Tips from Chip for forwarding me this electronic copy.
Deseret is an odd film, one that is difficult to parse. On its surface, it’s a simple film—little more than a series of landscapes and a voiceover narration that seems to have little or nothing specific to do with the words being spoken. As it turns out, the words being spoken are excerpted passages from nearly 100 news stories printed in the New York Times over a span of just shy of 150 years. Each story is pieced down into a few sentences. Benning presents us with a static camera, switching shots for each sentence, and giving us a long pause on a shot between stories. Each of the stories is introduced with the individual story’s initial date of publication.
That’s really all that is here. What it turns into is, more or less, a greatly abridged history of the Mormons in Utah, from their first arrival when leaving Illinois to their various settlements and problems with the natives, to the growth of the church into something like its present state (or at least its present state in 1991). Frequently, we are given the ambient noise of a particular shot that plays under the voiceover. The shots seem to be in no particular order. There is, for instance, no progression from one season to the next in general. We see Utah in the summer juxtaposed with bare places in the desert next to snow-covered plains. When the stories suddenly reach 1900, the film suddenly switches from black-and-white into color.
As an added little quirk, the film, done obviously low-tech, shows the edges of the camera’s lens on the left side. There is evidence of a rounding of the two corners on the left side of the frame, giving the film the feel of being shot through binoculars or a telescope.
This is a difficult film to judge because of the way in which it is presented. Since the text appears to have very little to do with the images being shown, there is no obvious way to parse the images with the text. Because of this, it’s easier to separate the two and look at each part of the film on its own merit.
The text is interesting, although read in a somewhat bland monotone. Several of the stories offered are abrupt, consisting of an abridged pair of sentences while others are a little bit longer. In each case, the selected sentences give a partial, and yet somehow complete picture of the story being told.
The images are startlingly beautiful in many cases. Initially, the black-and-white photography is pretty and the color shots even more so. But this is not the standard brand of pretty that most people think of when looking at a landscape. This is a worn land, a place that appears desolate, harsh, and in some ways, completely used up. It is, for lack of a better word to describe it, filled with a sort of attractive harshness. These are beautiful shots, even if in many cases the appear to depict nothing more than a windswept field.

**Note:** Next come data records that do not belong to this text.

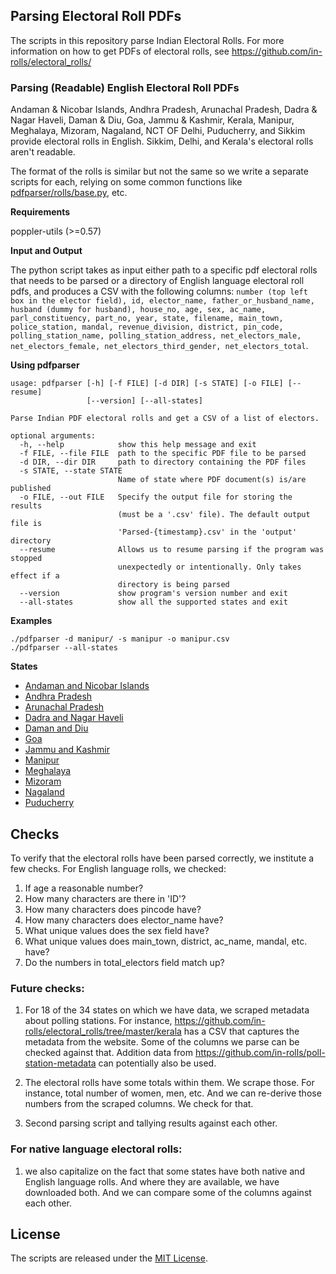 ## Parsing Electoral Roll PDFs

The scripts in this repository parse Indian Electoral Rolls. For more information on how to get PDFs of electoral rolls, see https://github.com/in-rolls/electoral_rolls/ 

### Parsing (Readable) English Electoral Roll PDFs

Andaman & Nicobar Islands, Andhra Pradesh, Arunachal Pradesh, Dadra & Nagar Haveli, Daman & Diu, Goa, Jammu & Kashmir, Kerala, Manipur, Meghalaya, Mizoram, Nagaland, NCT OF Delhi, Puducherry, and Sikkim provide electoral rolls in English. Sikkim, Delhi, and Kerala's electoral rolls aren't readable.

The format of the rolls is similar but not the same so we write a separate scripts for each, relying on some common functions like [pdfparser/rolls/base.py](pdfparser/rolls/base.py), etc.

**Requirements**

poppler-utils (>=0.57)

**Input and Output**

The python script takes as input either path to a specific pdf electoral rolls that needs to be parsed or a directory of English language electoral roll pdfs, and produces a CSV with the following columns: `number (top left box in the elector field), id, elector_name, father_or_husband_name, husband (dummy for husband), house_no, age, sex, ac_name, parl_constituency, part_no, year, state, filename, main_town, police_station, mandal, revenue_division, district, pin_code, polling_station_name, polling_station_address, net_electors_male, net_electors_female, net_electors_third_gender, net_electors_total`. 

**Using pdfparser**

```
usage: pdfparser [-h] [-f FILE] [-d DIR] [-s STATE] [-o FILE] [--resume]
                 [--version] [--all-states]

Parse Indian PDF electoral rolls and get a CSV of a list of electors.

optional arguments:
  -h, --help            show this help message and exit
  -f FILE, --file FILE  path to the specific PDF file to be parsed
  -d DIR, --dir DIR     path to directory containing the PDF files
  -s STATE, --state STATE
                        Name of state where PDF document(s) is/are published
  -o FILE, --out FILE   Specify the output file for storing the results 
                        (must be a '.csv' file). The default output file is
                        'Parsed-{timestamp}.csv' in the 'output' directory
  --resume              Allows us to resume parsing if the program was stopped
                        unexpectedly or intentionally. Only takes effect if a
                        directory is being parsed
  --version             show program's version number and exit
  --all-states          show all the supported states and exit
```

**Examples**

```
./pdfparser -d manipur/ -s manipur -o manipur.csv
./pdfparser --all-states
```

**States**

* [Andaman and Nicobar Islands](pdfparser/modules/rolls/andaman.py)
* [Andhra Pradesh](pdfparser/modules/rolls/andhra.py)
* [Arunachal Pradesh](pdfparser/modules/rolls/arunachal.py)
* [Dadra and Nagar Haveli](pdfparser/modules/rolls/dadra.py)
* [Daman and Diu](pdfparser/modules/rolls/daman.py)
* [Goa](pdfparser/modules/rolls/goa.py)
* [Jammu and Kashmir](pdfparser/modules/rolls/jk.py)
* [Manipur](pdfparser/modules/rolls/manipur.py)
* [Meghalaya](pdfparser/modules/rolls/meghalaya.py)
* [Mizoram](pdfparser/modules/rolls/mizoram.py)
* [Nagaland](pdfparser/modules/rolls/nagaland.py)
* [Puducherry](pdfparser/modules/rolls/puducherry.py)

## Checks

To verify that the electoral rolls have been parsed correctly, we institute a few checks. For English language rolls, we checked:

1. If age a reasonable number?
2. How many characters are there in 'ID'? 
3. How many characters does pincode have?
4. How many characters does elector_name have?
5. What unique values does the sex field have? 
6. What unique values does main_town, district, ac_name, mandal, etc. have? 
7. Do the numbers in total_electors field match up?

### Future checks:

1. For 18 of the 34 states on which we have data, we scraped metadata about polling stations. For instance, https://github.com/in-rolls/electoral_rolls/tree/master/kerala has a CSV that captures the metadata from the website. Some of the columns we parse can be checked against that. Addition data from https://github.com/in-rolls/poll-station-metadata can potentially also be used.

2. The electoral rolls have some totals within them. We scrape those. For instance, total number of women, men, etc. And we can re-derive those numbers from the scraped columns. We check for that.

3. Second parsing script and tallying results against each other.

### For native language electoral rolls:

1. we also capitalize on the fact that some states have both native and English language rolls. And where they are available, we have downloaded both. And we can compare some of the columns against each other.

## License

The scripts are released under the [MIT License](https://opensource.org/licenses/MIT).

As a whole, then, we have a film with two interesting halves. Combined, they are not specifically something greater than the sum of the parts, but something different than that sum might originally indicate.
Fair warning, though; don’t try to watch this when you are sleepy. The droning narration and static shots will put you right off to dreamland.
Why to watch Deseret: It’s what The History Channel should be.
Why not to watch: If you’re not into it, you’ll find nothing here.